Western nations are calling for an end to the Saudi-led military campaign in neighbouring Yemen, which was launched by Prince Mohammed, as a humanitarian crisis there worsens.
"On the issue of Yemen, we continue to be deeply concerned about the humanitarian situation," May said. "The long-term solution for Yemen is a political situation and we will be encouraging all parties actually to look for that and work for that."
Thursday, November 29
Macron says to meet Saudi crown prince at G20
French President Emmanuel Macron has said he would raise the killing of journalist Jamal Khashoggi with Prince Mohammed on the sidelines of the G20 summit.
"I will no doubt have the opportunity to mention it with the crown prince on the margins of the summit," Macron told journalists in Buenos Aires on Thursday.
Macron also said he had called a meeting to coordinate the views of European G20 leaders on policy challenges ahead of the summit, which begins Friday.
In a tweet later, he said they would also discuss the fallout from Khashoggi's murder.
"I have always been clear with Saudi Arabia. It will be one of the subjects we will talk about among Europeans. I wanted us to have a coordination meeting before the opening of the G20 on this subject and all the challenges at the summit."
Canada sanctions 17 Saudi nationals over Khashoggi killing
Canada imposed sanctions on 17 Saudis officials it said are linked to the murder of Jamal Khashoggi, the foreign ministry announced on Thursday.
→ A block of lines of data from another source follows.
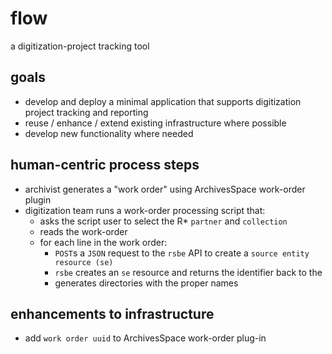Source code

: # flow
a digitization-project tracking tool  

## goals
* develop and deploy a minimal application that supports digitization project tracking and reporting 
* reuse / enhance / extend existing infrastructure where possible
* develop new functionality where needed

## human-centric process steps
* archivist generates a "work order" using ArchivesSpace work-order plugin 
* digitization team runs a work-order processing script that:
  * asks the script user to select the R* `partner` and `collection`
  * reads the work-order 
  * for each line in the work order:
    * `POST`s a `JSON` request to the `rsbe` API to create a `source entity resource (se)`
    * `rsbe` creates an `se` resource and returns the identifier back to the 
    * generates directories with the proper names


## enhancements to infrastructure
* add `work order uuid` to ArchivesSpace work-order plug-in

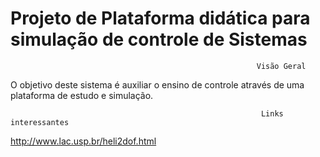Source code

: # Projeto de Plataforma didática para simulação de controle de Sistemas 

                                                           Visão Geral

O objetivo deste sistema é auxiliar o ensino de controle através de uma plataforma de estudo e simulação.

                                                            Links interessantes
http://www.lac.usp.br/heli2dof.html
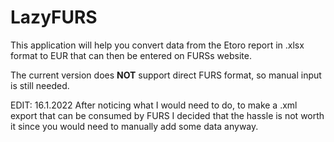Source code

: # LazyFURS

This application will help you convert data from the Etoro report in .xlsx format to EUR that can then be entered on FURSs website.

The current version does **NOT** support direct FURS format, so manual input is still needed.

EDIT: 16.1.2022
After noticing what I would need to do, to make a .xml export that can be consumed by FURS I decided that the hassle is not worth it since you would need to manually add some data anyway.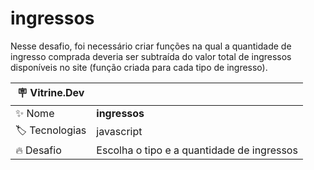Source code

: # ingressos
Nesse desafio, foi necessário criar funções na qual a quantidade de ingresso comprada deveria ser subtraída do valor total de ingressos disponíveis no site (função criada para cada tipo de ingresso).

| :placard: Vitrine.Dev |     |
| -------------  | --- |
| :sparkles: Nome        | **ingressos**
| :label: Tecnologias | javascript
| :fire: Desafio     | Escolha o tipo e a quantidade de ingressos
The sanctions, which freezes their assets and bars their travel to Canada, "target individuals who are, in the opinion of the government of Canada, responsible for or complicit in the extrajudicial killing of journalist Jamal Khashoggi on October 2, 2018," Foreign Affairs Minister Chrystia Freeland said in a statement.
Wednesday, November 28
Argentine judge reviewing complaint against Saudi crown prince
An Argentine judge reviewing a complaint by Human Rights Watch (HRW) against Saudi Crown Prince Mohammed bin Salman for his involvement in the war in Yemen asked Argentina's foreign ministry to seek information from Turkey and the International Criminal Court, the judge's office told Reuters news agency.
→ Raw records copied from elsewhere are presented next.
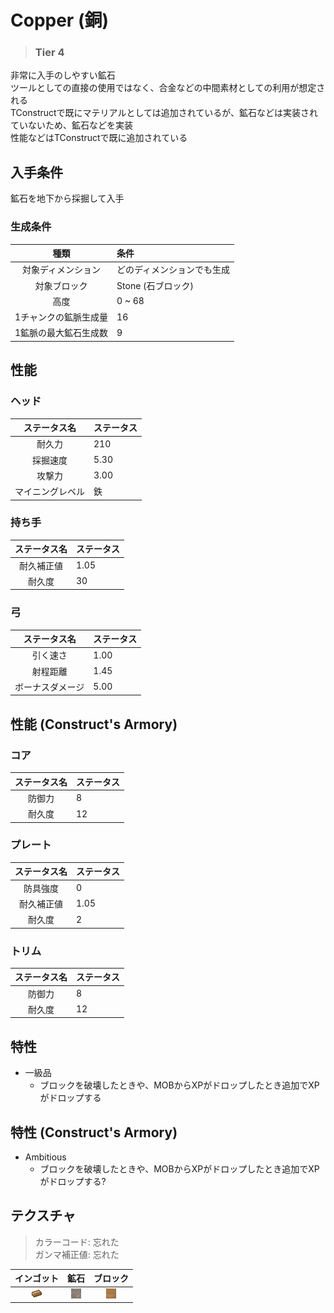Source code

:# Copper (銅)
> ### Tier 4

非常に入手のしやすい鉱石  
ツールとしての直接の使用ではなく、合金などの中間素材としての利用が想定される  
TConstructで既にマテリアルとしては追加されているが、鉱石などは実装されていないため、鉱石などを実装  
性能などはTConstructで既に追加されている

## 入手条件
鉱石を地下から採掘して入手
### 生成条件
| 種類 | 条件 |
| :--: | :---- |
| 対象ディメンション | どのディメンションでも生成 |
| 対象ブロック | Stone (石ブロック) |
| 高度 | 0 ~ 68 |
| 1チャンクの鉱脈生成量 | 16 |
| 1鉱脈の最大鉱石生成数 | 9 |

## 性能

### ヘッド
| ステータス名 | ステータス |
| :--: | :--- |
| 耐久力 | 210 |
| 採掘速度 | 5.30 |
| 攻撃力 | 3.00 |
| マイニングレベル | 鉄 |

### 持ち手
| ステータス名 | ステータス |
| :--: | :--- |
| 耐久補正値 | 1.05 |
| 耐久度 | 30 |

### 弓
| ステータス名 | ステータス |
| :--: | :--- |
| 引く速さ | 1.00 |
| 射程距離 | 1.45 |
| ボーナスダメージ | 5.00 |

## 性能 (Construct's Armory)

### コア
| ステータス名 | ステータス |
| :--: | :--- |
| 防御力 | 8 |
| 耐久度 | 12 |

### プレート
| ステータス名 | ステータス |
| :--: | :--- |
| 防具強度 | 0 |
| 耐久補正値 | 1.05 |
| 耐久度 | 2 |

### トリム
| ステータス名 | ステータス |
| :--: | :--- |
| 防御力 | 8 |
| 耐久度 | 12 |

## 特性
* 一級品
  * ブロックを破壊したときや、MOBからXPがドロップしたとき追加でXPがドロップする

## 特性 (Construct's Armory)
* Ambitious
  * ブロックを破壊したときや、MOBからXPがドロップしたとき追加でXPがドロップする?


## テクスチャ
> カラーコード: 忘れた  
> ガンマ補正値: 忘れた

| インゴット | 鉱石 | ブロック |
| :--: | :--: | :--: |
| ![Ingot](Textures/Copper/ingot.png) | ![Ore](Textures/Copper/ore.png) | ![Block](Textures/Copper/block.png) |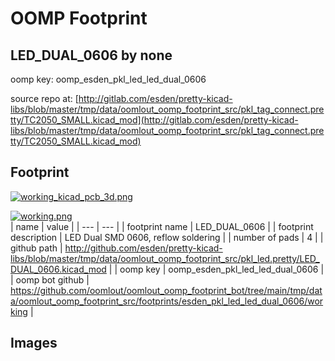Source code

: # OOMP Footprint  
## LED_DUAL_0606  by none  
  
oomp key: oomp_esden_pkl_led_led_dual_0606  
  
source repo at: [http://gitlab.com/esden/pretty-kicad-libs/blob/master/tmp/data/oomlout_oomp_footprint_src/pkl_tag_connect.pretty/TC2050_SMALL.kicad_mod](http://gitlab.com/esden/pretty-kicad-libs/blob/master/tmp/data/oomlout_oomp_footprint_src/pkl_tag_connect.pretty/TC2050_SMALL.kicad_mod)  
## Footprint  
  
[![working_kicad_pcb_3d.png](working_kicad_pcb_3d_600.png)](working_kicad_pcb_3d.png)  
  
[![working.png](working_600.png)](working.png)  
| name | value | 
| --- | --- | 
| footprint name | LED_DUAL_0606 | 
| footprint description | LED Dual SMD 0606, reflow soldering | 
| number of pads | 4 | 
| github path | http://github.com/esden/pretty-kicad-libs/blob/master/tmp/data/oomlout_oomp_footprint_src/pkl_led.pretty/LED_DUAL_0606.kicad_mod | 
| oomp key | oomp_esden_pkl_led_led_dual_0606 | 
| oomp bot github | https://github.com/oomlout/oomlout_oomp_footprint_bot/tree/main/tmp/data/oomlout_oomp_footprint_src/footprints/esden_pkl_led_led_dual_0606/working | 
## Images  
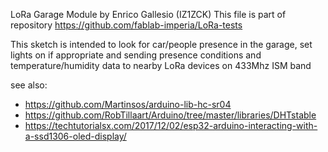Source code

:   LoRa Garage Module by Enrico Gallesio (IZ1ZCK)
  This file is part of repository https://github.com/fablab-imperia/LoRa-tests
  
  This sketch is intended to look for car/people presence in the garage, 
  set lights on if appropriate and sending presence conditions and temperature/humidity data 
  to nearby LoRa devices on 433Mhz ISM band
  
  see also:
  * https://github.com/Martinsos/arduino-lib-hc-sr04
  * https://github.com/RobTillaart/Arduino/tree/master/libraries/DHTstable
  * https://techtutorialsx.com/2017/12/02/esp32-arduino-interacting-with-a-ssd1306-oled-display/
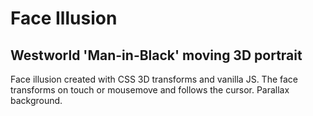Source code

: # Face Illusion
## Westworld 'Man-in-Black' moving 3D portrait
Face illusion created with CSS 3D transforms and vanilla JS. The face transforms on touch or mousemove and follows the cursor. Parallax background.
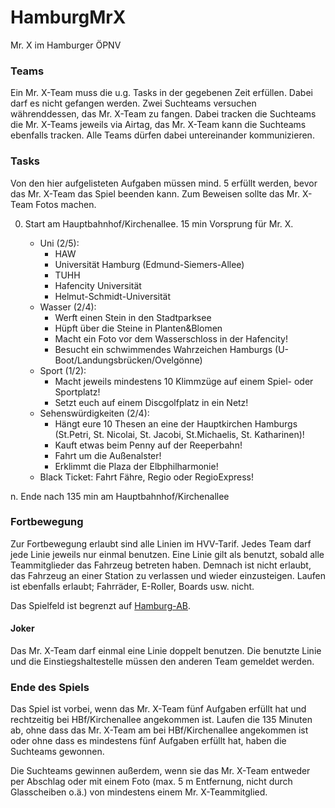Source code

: # HamburgMrX
Mr. X im Hamburger ÖPNV

### Teams
Ein Mr. X-Team muss die u.g. Tasks in der gegebenen Zeit erfüllen. Dabei darf es nicht gefangen werden. Zwei Suchteams versuchen währenddessen, das Mr. X-Team zu fangen. Dabei tracken die Suchteams die Mr. X-Teams jeweils via Airtag, das Mr. X-Team kann die Suchteams ebenfalls tracken. Alle Teams dürfen dabei untereinander kommunizieren.

### Tasks
Von den hier aufgelisteten Aufgaben müssen mind. 5 erfüllt werden, bevor das Mr. X-Team das Spiel beenden kann. Zum Beweisen sollte das Mr. X-Team Fotos machen.

0. Start am Hauptbahnhof/Kirchenallee. 15 min Vorsprung für Mr. X.

   * Uni (2/5):
     * HAW
     * Universität Hamburg (Edmund-Siemers-Allee)
     * TUHH
     * Hafencity Universität
     * Helmut-Schmidt-Universität
   * Wasser (2/4):
     * Werft einen Stein in den Stadtparksee
     * Hüpft über die Steine in Planten&Blomen
     * Macht ein Foto vor dem Wasserschloss in der Hafencity!
     * Besucht ein schwimmendes Wahrzeichen Hamburgs (U-Boot/Landungsbrücken/Ovelgönne)
   * Sport (1/2):
     * Macht jeweils mindestens 10 Klimmzüge auf einem Spiel- oder Sportplatz!
     * Setzt euch auf einem Discgolfplatz in ein Netz!
   * Sehenswürdigkeiten (2/4):
     * Hängt eure 10 Thesen an eine der Hauptkirchen Hamburgs (St.Petri, St. Nicolai, St. Jacobi, St.Michaelis, St. Katharinen)!
     * Kauft etwas beim Penny auf der Reeperbahn!
     * Fahrt um die Außenalster!
     * Erklimmt die Plaza der Elbphilharmonie!
   * Black Ticket: Fahrt Fähre, Regio oder RegioExpress!
   

n. Ende nach 135 min am Hauptbahnhof/Kirchenallee

### Fortbewegung
Zur Fortbewegung erlaubt sind alle Linien im HVV-Tarif. Jedes Team darf jede Linie jeweils nur einmal benutzen. Eine Linie gilt als benutzt, sobald alle Teammitglieder das Fahrzeug betreten haben. Demnach ist nicht erlaubt, das Fahrzeug an einer Station zu verlassen und wieder einzusteigen. Laufen ist ebenfalls erlaubt; Fahrräder, E-Roller, Boards usw. nicht.

Das Spielfeld ist begrenzt auf [Hamburg-AB](https://www.hvv.de/resource/blob/22142/1265395dd811e068d2ffea979cc6456f/hvv_usar-plan.pdf).

#### Joker 
Das Mr. X-Team darf einmal eine Linie doppelt benutzen. Die benutzte Linie und die Einstiegshaltestelle müssen den anderen Team gemeldet werden.

### Ende des Spiels
Das Spiel ist vorbei, wenn das Mr. X-Team fünf Aufgaben erfüllt hat und rechtzeitig bei HBf/Kirchenallee angekommen ist. Laufen die 135 Minuten ab, ohne dass das Mr. X-Team am bei HBf/Kirchenallee angekommen ist oder ohne dass es mindestens fünf Aufgaben erfüllt hat, haben die Suchteams gewonnen.

Die Suchteams gewinnen außerdem, wenn sie das Mr. X-Team entweder per Abschlag oder mit einem Foto (max. 5 m Entfernung, nicht durch Glasscheiben o.ä.) von mindestens einem Mr. X-Teammitglied.

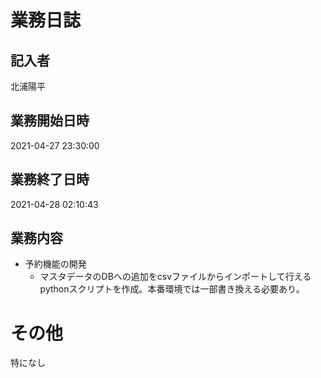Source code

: # 業務日誌

## 記入者

北浦陽平

## 業務開始日時

2021-04-27 23:30:00

## 業務終了日時

2021-04-28 02:10:43

## 業務内容

- 予約機能の開発
	- マスタデータのDBへの追加をcsvファイルからインポートして行えるpythonスクリプトを作成。本番環境では一部書き換える必要あり。

# その他

特になし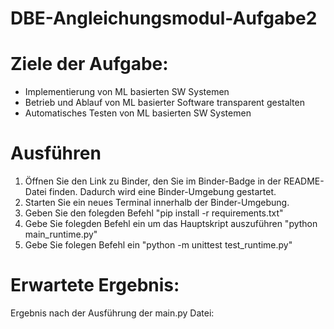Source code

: # DBE-Angleichungsmodul-Aufgabe2

# Ziele der Aufgabe:
- Implementierung von ML basierten SW Systemen
- Betrieb und Ablauf von ML basierter Software transparent gestalten
- Automatisches Testen von ML basierten SW Systemen

# Ausführen
1. Öffnen Sie den Link zu Binder, den Sie im Binder-Badge in der README-Datei finden. Dadurch wird eine Binder-Umgebung gestartet.
2. Starten Sie ein neues Terminal innerhalb der Binder-Umgebung.
3. Geben Sie den folegden Befehl "pip install -r requirements.txt"
4. Gebe Sie folegden Befehl ein um das Hauptskript auszuführen "python main_runtime.py"
5. Gebe Sie folegen Befehl ein "python -m unittest test_runtime.py"

# Erwartete Ergebnis:
Ergebnis nach der Ausführung der main.py Datei:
On Monday, HRW asked the judge to use a war crimes clause in Argentina's constitution to investigate any involvement by the crown prince in possible crimes against humanity in Yemen and Khashoggi's murder.
The office of federal Judge Ariel Lijo said on Wednesday it was seeking information on any open cases relating to the murder of Khashoggi or war crimes in Yemen.
A representative of the federal prosecutor's office that is working with Judge Lijo on the complaint told Reuters it was still reviewing HRW's request and that no decision had yet been made on whether to investigate it.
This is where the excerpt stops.